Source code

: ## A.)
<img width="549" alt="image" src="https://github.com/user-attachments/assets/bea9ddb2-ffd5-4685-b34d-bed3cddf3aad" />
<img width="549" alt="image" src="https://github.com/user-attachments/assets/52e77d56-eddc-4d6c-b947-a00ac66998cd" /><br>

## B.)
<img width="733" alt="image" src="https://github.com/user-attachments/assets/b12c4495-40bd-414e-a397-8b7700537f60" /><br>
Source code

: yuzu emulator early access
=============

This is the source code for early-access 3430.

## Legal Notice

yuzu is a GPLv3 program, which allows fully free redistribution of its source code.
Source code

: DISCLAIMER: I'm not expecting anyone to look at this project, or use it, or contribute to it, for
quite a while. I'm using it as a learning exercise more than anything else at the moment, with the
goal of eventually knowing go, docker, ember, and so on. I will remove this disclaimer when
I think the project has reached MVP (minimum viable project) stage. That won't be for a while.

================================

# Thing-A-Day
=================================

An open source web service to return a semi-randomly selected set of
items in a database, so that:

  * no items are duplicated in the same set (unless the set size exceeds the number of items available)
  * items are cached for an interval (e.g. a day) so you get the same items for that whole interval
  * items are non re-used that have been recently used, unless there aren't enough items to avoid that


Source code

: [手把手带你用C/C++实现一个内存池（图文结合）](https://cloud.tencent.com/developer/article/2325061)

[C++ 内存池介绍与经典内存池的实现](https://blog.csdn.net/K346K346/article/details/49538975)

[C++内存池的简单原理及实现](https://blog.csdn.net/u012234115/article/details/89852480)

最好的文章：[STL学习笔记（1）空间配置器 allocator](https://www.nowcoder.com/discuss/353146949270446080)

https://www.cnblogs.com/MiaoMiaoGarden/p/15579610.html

════════════════

Transcribe all the material exactly.

● **SOLUTION FOR THIS TASK**:
Source code

: ## A.)
<img width="549" alt="image" src="https://github.com/user-attachments/assets/bea9ddb2-ffd5-4685-b34d-bed3cddf3aad" />
<img width="549" alt="image" src="https://github.com/user-attachments/assets/52e77d56-eddc-4d6c-b947-a00ac66998cd" /><br>

## B.)
<img width="733" alt="image" src="https://github.com/user-attachments/assets/b12c4495-40bd-414e-a397-8b7700537f60" /><br>
Source code

: yuzu emulator early access
=============

This is the source code for early-access 3430.

## Legal Notice

yuzu is a GPLv3 program, which allows fully free redistribution of its source code.
Source code

: DISCLAIMER: I'm not expecting anyone to look at this project, or use it, or contribute to it, for
quite a while. I'm using it as a learning exercise more than anything else at the moment, with the
goal of eventually knowing go, docker, ember, and so on. I will remove this disclaimer when
I think the project has reached MVP (minimum viable project) stage. That won't be for a while.

================================

# Thing-A-Day
=================================

An open source web service to return a semi-randomly selected set of
items in a database, so that:

  * no items are duplicated in the same set (unless the set size exceeds the number of items available)
  * items are cached for an interval (e.g. a day) so you get the same items for that whole interval
  * items are non re-used that have been recently used, unless there aren't enough items to avoid that


Source code

: [手把手带你用C/C++实现一个内存池（图文结合）](https://cloud.tencent.com/developer/article/2325061)

[C++ 内存池介绍与经典内存池的实现](https://blog.csdn.net/K346K346/article/details/49538975)

[C++内存池的简单原理及实现](https://blog.csdn.net/u012234115/article/details/89852480)

最好的文章：[STL学习笔记（1）空间配置器 allocator](https://www.nowcoder.com/discuss/353146949270446080)

https://www.cnblogs.com/MiaoMiaoGarden/p/15579610.html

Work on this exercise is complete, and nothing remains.